その野長瀬監督、ホラータッチの演出が得意で、ウルトラQ、ラゴンが突然現れる場面や、ウルトラマンでの、ダダの恐怖など、こういう絵を撮らせたら最高の人です。一方で正統派の話も上手くやり、セブンでのパイロットを担当したのもその手腕ゆえです。
(4) NG編集版の話
かつて、レーザーディスクでウルトラセブンのセットが出たときに、特典版として、制作第1,2回(放映第3,2話)のNG編集版がありました。このNG編集版、オープニングに影絵がない、そして、全体で30秒ほど長く、などの違いがあり、エレキングとミクラスのバトルで、エレキングがミクラスに尻尾を巻き付けるシーンで、エレキングが自分の体に巻きつけてから、ミクラスに巻き付けるシーンがありました。
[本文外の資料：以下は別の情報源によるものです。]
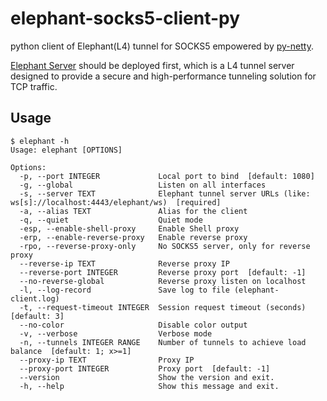 # elephant-socks5-client-py
python client of Elephant(L4) tunnel for SOCKS5 empowered by [py-netty](https://github.com/ruanhao/py-netty).

[Elephant Server](https://github.com/ruanhao/elephant-socks5-tunnel) should be deployed first, which is a L4 tunnel server designed to provide a secure and high-performance tunneling solution for TCP traffic.

## Usage

```
$ elephant -h
Usage: elephant [OPTIONS]

Options:
  -p, --port INTEGER             Local port to bind  [default: 1080]
  -g, --global                   Listen on all interfaces
  -s, --server TEXT              Elephant tunnel server URLs (like: ws[s]://localhost:4443/elephant/ws)  [required]
  -a, --alias TEXT               Alias for the client
  -q, --quiet                    Quiet mode
  -esp, --enable-shell-proxy     Enable Shell proxy
  -erp, --enable-reverse-proxy   Enable reverse proxy
  -rpo, --reverse-proxy-only     No SOCKS5 server, only for reverse proxy
  --reverse-ip TEXT              Reverse proxy IP
  --reverse-port INTEGER         Reverse proxy port  [default: -1]
  --no-reverse-global            Reverse proxy listen on localhost
  -l, --log-record               Save log to file (elephant-client.log)
  -t, --request-timeout INTEGER  Session request timeout (seconds)  [default: 3]
  --no-color                     Disable color output
  -v, --verbose                  Verbose mode
  -n, --tunnels INTEGER RANGE    Number of tunnels to achieve load balance  [default: 1; x>=1]
  --proxy-ip TEXT                Proxy IP
  --proxy-port INTEGER           Proxy port  [default: -1]
  --version                      Show the version and exit.
  -h, --help                     Show this message and exit.
```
この作品、DVDにはなっていないので、貴重です。
(5) セブンの強さ
この制作第1回で、セブンの圧倒的な強さが早くも描かれます。ミクラスを倒したエレキングの電撃を受けても、セブンはびくともしない、こういう、ヒーローの圧倒的な強さが、初代マンに続いて描かれています(初代マンではネロンガの電撃を受けても平気なシーンがあり、これはメビウスで、メフィラスとのバトルで再現されます)。こういう、ヒーローとしての圧倒的な強さを見せるのが第1次シリーズの特徴で、第2次シリーズでは、帰マンを弱くしてしまったため、ブレスレットでの強化を必要としました。
こういう、圧倒的な強さは、第2次シリーズ以降薄れてしまい、データ的には強いものの、画面の描写を見たら強くない、という形がその後続きました。しかし、ヒーローの圧倒的な強さは、平成ではマックスで描かれ、またメビウスもルーキーながら相当強く描かれることになりましたが、ヒーローの強さを見せるのはなかなか難しいのです。マニアに、初代マンの圧倒的な強さが神格化されているのもそのためです。
ただし、最終回、弱体化したセブンの描写では、この回もダメージを受けた旨のシーンがあり、後々堪えている模様です。
(6) シナリオは「美しき侵略者」、しかし・・・
この話、シナリオの段階では、「美しき侵略者」というタイトルでした。が…実態は「ブサイク」、「ブスだ」という批判が昔からありました(?)、「地球人はかわい子ちゃんに弱い」と言うシーンをして、非難ごうごうでした(笑)。そのためか、マックスに出てきたピット星人人間体は、美人でした(笑)。
(7) アイスラッガーのこと
制作第1回では、パイロットであり、以後の作品とは異なる描写があります。この回、セブンがアイスラッガーを投げるシーン、明らかにアイスラッガーに触っておらず、勢いみたいなものでアイスラッガーが飛んでいく描写があります。アイスラッガーはそれ自身が刃物ではなく、セブンのエネルギーを受けて切断力を持つと言うマニアの描写がかってありました。アイスラッガーは切断兵器だけではなく、万能武器として描写されています。
なお、アイスラッガーの設定は、当時光学合成が大変で、それの必要ない飛び道具が欲しかったと、満田監督がビデオで証言していました。
なお、「アイスラッガー」の命名は「アイ・スラッガー」、セブンのタイトル候補として「ウルトラ・アイ」があり、そのアイ+強打者を示すスラッガーをくっつけたものが命名の元です。しかし、これを「アイス・ラッガー」と間違えている例も多いのです。キン肉マンでキン肉ラッガーというのが会ったそうです…そういう私も、昔は、セブンは寒いのが苦手なのになぜ「アイス」と思っていました(?)。